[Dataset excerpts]
......

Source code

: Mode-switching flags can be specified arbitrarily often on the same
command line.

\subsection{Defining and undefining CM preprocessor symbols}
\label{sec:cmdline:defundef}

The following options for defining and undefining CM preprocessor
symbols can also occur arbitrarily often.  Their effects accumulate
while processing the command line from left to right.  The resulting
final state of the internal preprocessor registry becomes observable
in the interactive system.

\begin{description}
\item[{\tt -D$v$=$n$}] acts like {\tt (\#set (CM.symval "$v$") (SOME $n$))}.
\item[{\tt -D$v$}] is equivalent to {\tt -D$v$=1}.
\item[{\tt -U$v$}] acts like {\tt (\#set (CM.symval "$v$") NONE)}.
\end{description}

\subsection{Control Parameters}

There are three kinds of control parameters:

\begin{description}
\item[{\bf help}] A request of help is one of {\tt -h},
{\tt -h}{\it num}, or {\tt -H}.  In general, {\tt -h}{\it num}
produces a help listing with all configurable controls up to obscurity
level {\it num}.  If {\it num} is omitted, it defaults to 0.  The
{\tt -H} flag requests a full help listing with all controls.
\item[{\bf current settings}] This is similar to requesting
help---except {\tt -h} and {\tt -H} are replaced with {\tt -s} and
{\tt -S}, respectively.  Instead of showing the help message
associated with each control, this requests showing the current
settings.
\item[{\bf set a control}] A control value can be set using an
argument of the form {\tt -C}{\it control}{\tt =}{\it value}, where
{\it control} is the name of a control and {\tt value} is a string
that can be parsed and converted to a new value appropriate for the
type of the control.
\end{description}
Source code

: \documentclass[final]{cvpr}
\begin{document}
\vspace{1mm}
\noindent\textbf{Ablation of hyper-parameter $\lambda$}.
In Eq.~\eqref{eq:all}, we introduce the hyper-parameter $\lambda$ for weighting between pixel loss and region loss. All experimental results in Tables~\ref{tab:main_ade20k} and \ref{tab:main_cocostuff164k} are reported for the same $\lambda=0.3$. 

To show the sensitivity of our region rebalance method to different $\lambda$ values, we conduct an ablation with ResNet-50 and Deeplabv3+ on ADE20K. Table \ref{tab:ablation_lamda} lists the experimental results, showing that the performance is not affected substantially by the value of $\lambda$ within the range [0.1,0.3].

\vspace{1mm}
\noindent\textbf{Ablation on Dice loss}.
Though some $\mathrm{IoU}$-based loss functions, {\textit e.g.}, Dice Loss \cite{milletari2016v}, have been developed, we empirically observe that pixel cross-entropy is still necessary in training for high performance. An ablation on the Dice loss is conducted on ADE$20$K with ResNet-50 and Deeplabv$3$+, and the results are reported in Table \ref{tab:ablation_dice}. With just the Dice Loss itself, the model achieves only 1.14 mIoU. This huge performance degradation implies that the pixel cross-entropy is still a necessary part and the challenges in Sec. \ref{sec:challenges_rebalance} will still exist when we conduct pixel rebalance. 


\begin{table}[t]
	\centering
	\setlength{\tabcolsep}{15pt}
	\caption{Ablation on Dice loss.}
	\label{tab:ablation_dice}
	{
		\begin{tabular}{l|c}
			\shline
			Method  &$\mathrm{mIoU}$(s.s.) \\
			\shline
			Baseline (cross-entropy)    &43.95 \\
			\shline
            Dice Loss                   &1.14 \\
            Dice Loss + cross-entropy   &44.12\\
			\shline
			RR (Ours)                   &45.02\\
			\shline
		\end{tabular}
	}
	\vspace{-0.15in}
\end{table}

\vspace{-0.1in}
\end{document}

......

Exercise requirements:
Every line above holding the string "often" should be listed.

Answer for the task:
: Mode-switching flags can be specified arbitrarily often on the same
symbols can also occur arbitrarily often.  Their effects accumulate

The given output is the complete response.